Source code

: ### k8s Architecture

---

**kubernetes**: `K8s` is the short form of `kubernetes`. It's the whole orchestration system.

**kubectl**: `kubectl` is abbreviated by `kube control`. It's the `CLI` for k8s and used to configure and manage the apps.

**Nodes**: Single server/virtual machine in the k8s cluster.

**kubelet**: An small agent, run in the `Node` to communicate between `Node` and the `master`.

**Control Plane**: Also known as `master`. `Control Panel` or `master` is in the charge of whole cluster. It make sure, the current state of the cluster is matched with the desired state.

* **Exercise prompt**: Exactly the lines from the one containing "small agent, run" through the last line of the material above are to be returned, with nothing else.

* **Answer**:
**kubelet**: An small agent, run in the `Node` to communicate between `Node` and the `master`.

**Control Plane**: Also known as `master`. `Control Panel` or `master` is in the charge of whole cluster. It make sure, the current state of the cluster is matched with the desired state.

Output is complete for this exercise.